While Defendant relies on the "four corners" or "eight corners" rule in an effort to convince the Court that it is restricted to reviewing the underlying complaint and the policy language in deciding whether it breached its duty to defend, such rule is not applied if the policy language is broad enough to trigger the duty to defend prior to the filing of the complaint, as may be the case here.
The timing of events and language of the disclaimer letter and other correspondence, coupled with the relevant legal principles that the duty to defend is broader in scope than the duty to indemnify, that the allegations of the underlying claim must be construed in favor of providing coverage for the insured and that ambiguous policy exclusions are construed against the insurance company as drafter, persuade the Court discovery may reveal additional facts to support a declaratory judgment claim such that further development of the record is necessary here. See Post, 691 F.3d at 518. Indeed, actions of this type are often decided at the summary judgment stage rather on a motion to dismiss or motion for judgment on the pleadings. Id. Accordingly, Defendant's Motion to Dismiss is DENIED, without prejudice to Defendant bringing forth its defenses at the summary judgment stage and/or if necessary, at trial.
An appropriate Order scheduling an initial case management conference will be separately issued.
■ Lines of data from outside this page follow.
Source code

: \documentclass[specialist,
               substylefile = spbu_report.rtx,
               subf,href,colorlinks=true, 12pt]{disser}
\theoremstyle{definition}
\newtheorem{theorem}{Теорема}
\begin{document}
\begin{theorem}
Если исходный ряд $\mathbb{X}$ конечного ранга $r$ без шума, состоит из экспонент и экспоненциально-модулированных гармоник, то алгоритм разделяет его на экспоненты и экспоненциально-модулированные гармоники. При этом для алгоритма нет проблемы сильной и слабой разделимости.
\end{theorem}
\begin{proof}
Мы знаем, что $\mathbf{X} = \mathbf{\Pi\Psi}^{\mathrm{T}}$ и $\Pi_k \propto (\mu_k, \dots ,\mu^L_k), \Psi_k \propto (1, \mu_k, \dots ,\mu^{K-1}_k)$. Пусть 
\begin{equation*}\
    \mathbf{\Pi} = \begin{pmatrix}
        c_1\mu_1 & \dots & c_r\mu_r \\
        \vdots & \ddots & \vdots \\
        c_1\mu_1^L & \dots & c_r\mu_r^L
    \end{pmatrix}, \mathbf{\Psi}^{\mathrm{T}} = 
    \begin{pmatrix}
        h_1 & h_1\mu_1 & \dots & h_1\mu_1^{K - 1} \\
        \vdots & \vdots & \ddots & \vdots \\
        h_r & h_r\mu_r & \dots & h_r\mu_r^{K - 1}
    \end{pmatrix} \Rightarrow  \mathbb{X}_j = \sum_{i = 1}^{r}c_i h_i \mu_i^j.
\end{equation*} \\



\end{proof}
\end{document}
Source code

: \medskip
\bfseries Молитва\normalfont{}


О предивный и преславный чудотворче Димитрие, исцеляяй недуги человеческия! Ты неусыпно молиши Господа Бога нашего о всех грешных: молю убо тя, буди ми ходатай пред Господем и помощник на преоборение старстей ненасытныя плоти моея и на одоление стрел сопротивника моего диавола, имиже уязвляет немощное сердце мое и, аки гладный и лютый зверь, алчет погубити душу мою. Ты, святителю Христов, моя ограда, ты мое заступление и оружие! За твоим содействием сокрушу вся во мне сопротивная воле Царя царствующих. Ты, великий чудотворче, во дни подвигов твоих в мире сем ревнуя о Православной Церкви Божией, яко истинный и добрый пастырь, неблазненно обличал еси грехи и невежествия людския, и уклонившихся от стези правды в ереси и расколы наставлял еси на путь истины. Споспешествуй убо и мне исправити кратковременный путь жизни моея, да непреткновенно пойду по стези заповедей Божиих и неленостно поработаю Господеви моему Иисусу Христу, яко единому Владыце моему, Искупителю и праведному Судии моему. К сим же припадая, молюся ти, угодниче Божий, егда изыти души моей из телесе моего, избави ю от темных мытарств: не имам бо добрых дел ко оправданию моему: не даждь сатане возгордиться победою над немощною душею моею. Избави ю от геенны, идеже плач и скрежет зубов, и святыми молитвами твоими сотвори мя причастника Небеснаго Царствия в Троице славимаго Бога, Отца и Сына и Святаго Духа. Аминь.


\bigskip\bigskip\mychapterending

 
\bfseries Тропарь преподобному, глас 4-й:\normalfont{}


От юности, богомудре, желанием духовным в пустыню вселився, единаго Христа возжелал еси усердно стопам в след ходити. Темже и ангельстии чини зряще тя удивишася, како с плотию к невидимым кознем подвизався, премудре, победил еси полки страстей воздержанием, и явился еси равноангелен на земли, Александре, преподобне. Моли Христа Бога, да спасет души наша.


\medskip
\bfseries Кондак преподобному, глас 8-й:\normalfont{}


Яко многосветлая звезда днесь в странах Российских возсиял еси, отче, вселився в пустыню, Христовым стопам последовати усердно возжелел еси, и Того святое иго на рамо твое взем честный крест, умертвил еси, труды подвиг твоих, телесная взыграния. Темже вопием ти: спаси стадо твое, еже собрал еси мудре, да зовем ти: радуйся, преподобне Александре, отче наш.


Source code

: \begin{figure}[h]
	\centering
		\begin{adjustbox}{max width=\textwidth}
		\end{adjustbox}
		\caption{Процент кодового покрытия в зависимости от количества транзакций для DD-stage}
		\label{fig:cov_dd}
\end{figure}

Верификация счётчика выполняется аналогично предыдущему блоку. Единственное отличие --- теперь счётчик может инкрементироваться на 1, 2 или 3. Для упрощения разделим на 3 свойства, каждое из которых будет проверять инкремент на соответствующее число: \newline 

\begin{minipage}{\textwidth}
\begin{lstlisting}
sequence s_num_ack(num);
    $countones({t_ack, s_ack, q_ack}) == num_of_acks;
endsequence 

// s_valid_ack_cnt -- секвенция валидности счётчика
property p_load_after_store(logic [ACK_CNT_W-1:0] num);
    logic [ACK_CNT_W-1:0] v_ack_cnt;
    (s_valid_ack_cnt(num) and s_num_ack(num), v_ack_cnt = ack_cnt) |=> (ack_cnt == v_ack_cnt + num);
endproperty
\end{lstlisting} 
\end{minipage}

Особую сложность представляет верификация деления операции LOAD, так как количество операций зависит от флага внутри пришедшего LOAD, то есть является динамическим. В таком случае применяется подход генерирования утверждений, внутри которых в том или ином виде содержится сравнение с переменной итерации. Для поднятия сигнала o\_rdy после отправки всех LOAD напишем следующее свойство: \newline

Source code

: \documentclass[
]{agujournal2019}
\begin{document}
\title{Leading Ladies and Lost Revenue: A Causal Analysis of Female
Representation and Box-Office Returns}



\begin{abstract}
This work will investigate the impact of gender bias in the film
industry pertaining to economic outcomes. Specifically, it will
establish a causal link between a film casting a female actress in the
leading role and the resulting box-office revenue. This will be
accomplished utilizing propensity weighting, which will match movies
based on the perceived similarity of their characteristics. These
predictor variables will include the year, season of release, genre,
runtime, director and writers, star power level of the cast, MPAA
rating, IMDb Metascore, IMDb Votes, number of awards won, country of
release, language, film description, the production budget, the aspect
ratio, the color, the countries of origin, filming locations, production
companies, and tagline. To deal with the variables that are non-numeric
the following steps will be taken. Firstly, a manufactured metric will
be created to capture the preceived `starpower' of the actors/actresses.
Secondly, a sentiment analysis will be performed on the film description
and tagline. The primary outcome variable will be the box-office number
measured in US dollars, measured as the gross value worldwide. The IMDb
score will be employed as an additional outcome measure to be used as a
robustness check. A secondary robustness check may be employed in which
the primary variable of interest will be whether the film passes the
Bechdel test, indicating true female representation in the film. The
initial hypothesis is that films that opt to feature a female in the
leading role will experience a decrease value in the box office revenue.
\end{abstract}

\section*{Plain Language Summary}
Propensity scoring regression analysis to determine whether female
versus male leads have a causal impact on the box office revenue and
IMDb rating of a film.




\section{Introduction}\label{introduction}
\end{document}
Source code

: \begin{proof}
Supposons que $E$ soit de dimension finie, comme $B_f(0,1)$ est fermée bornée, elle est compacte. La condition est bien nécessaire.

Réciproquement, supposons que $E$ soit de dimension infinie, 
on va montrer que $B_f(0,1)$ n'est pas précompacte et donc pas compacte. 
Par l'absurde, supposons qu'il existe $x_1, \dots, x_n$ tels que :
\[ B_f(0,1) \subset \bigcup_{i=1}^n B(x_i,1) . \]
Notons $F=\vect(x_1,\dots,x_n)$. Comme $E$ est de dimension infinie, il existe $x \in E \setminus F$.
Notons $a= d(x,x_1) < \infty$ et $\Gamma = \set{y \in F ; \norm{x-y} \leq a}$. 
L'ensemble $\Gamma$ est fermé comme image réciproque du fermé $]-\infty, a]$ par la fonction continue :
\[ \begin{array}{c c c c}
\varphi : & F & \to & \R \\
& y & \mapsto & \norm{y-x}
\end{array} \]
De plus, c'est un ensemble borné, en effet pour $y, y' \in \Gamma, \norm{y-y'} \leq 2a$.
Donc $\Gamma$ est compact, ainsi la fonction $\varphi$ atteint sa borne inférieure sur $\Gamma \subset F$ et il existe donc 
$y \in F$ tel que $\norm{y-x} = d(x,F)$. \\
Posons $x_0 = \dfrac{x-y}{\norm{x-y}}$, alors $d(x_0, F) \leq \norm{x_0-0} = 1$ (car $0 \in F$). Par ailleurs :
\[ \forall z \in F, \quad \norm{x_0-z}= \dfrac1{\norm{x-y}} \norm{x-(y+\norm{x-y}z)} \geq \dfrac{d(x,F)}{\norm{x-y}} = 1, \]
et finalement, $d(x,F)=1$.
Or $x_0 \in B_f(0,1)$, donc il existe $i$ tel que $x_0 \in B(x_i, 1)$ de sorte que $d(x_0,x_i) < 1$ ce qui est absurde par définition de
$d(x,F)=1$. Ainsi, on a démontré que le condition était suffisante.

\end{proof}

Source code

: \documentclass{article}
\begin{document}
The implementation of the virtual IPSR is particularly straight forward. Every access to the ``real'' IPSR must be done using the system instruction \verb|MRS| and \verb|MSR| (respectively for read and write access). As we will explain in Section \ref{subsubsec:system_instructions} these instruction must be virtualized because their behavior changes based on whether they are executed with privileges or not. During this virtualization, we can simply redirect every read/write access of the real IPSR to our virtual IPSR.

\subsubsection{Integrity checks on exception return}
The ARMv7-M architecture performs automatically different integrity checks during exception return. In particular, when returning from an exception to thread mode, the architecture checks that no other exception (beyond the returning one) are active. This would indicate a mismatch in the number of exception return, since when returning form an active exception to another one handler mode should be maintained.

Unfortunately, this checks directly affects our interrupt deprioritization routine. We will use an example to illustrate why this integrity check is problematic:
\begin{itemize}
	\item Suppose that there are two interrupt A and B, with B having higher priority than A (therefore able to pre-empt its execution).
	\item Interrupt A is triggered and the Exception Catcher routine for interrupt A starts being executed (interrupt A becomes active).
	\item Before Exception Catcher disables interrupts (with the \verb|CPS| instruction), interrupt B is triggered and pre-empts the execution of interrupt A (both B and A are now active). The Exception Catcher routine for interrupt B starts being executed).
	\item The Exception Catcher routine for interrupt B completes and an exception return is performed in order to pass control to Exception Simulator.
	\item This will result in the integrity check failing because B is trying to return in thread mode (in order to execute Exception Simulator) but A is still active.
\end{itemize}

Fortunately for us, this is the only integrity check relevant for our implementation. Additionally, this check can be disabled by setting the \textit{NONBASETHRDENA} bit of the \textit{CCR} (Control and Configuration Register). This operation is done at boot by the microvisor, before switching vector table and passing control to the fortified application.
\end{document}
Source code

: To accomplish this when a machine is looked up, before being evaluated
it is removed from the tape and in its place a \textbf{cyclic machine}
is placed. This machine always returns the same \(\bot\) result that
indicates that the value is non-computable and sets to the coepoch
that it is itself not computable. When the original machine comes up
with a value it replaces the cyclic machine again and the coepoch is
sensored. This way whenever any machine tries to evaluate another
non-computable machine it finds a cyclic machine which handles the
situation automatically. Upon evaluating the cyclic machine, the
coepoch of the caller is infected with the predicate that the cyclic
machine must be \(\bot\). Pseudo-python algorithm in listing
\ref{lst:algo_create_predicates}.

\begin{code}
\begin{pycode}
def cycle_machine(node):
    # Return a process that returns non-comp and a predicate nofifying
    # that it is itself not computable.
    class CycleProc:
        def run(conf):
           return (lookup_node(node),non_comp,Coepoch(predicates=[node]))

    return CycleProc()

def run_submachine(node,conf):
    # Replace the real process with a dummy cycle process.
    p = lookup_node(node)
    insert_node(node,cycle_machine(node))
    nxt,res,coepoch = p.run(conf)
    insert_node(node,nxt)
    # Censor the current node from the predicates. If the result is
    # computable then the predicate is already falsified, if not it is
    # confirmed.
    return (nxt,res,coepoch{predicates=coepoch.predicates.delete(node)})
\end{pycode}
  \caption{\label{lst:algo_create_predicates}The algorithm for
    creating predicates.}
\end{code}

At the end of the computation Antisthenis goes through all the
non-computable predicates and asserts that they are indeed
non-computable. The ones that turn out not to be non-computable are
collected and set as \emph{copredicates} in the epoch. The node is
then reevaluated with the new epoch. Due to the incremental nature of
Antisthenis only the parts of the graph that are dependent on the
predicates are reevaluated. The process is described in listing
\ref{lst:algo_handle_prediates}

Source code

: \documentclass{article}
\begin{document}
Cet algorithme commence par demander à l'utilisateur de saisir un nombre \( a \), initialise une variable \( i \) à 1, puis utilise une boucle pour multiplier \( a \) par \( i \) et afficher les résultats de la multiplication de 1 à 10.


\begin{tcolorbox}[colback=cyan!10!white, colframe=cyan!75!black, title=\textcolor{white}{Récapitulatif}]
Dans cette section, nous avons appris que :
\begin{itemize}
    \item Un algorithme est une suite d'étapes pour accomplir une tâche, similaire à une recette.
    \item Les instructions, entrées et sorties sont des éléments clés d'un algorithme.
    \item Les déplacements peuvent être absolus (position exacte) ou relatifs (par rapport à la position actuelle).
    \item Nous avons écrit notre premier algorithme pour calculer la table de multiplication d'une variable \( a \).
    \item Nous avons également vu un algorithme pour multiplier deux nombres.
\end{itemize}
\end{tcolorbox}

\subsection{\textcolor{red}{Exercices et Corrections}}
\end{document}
(See Docket No. 1-1, Page 12 of 42). The January 5, 2015 disclaimer letter was sent to the insured but is also copied to Allstate Insurance Company; Plaintiff's counsel and her clients; Nathan Butwin Co. Inc.; and Ceremuga Insurance Services. (Docket No. 1-1 at 138). Therefore, it is plausible that some type of "alternative dispute resolution proceeding" involving these entities and individuals was contemplated, possibly triggering a pre-complaint duty to defend.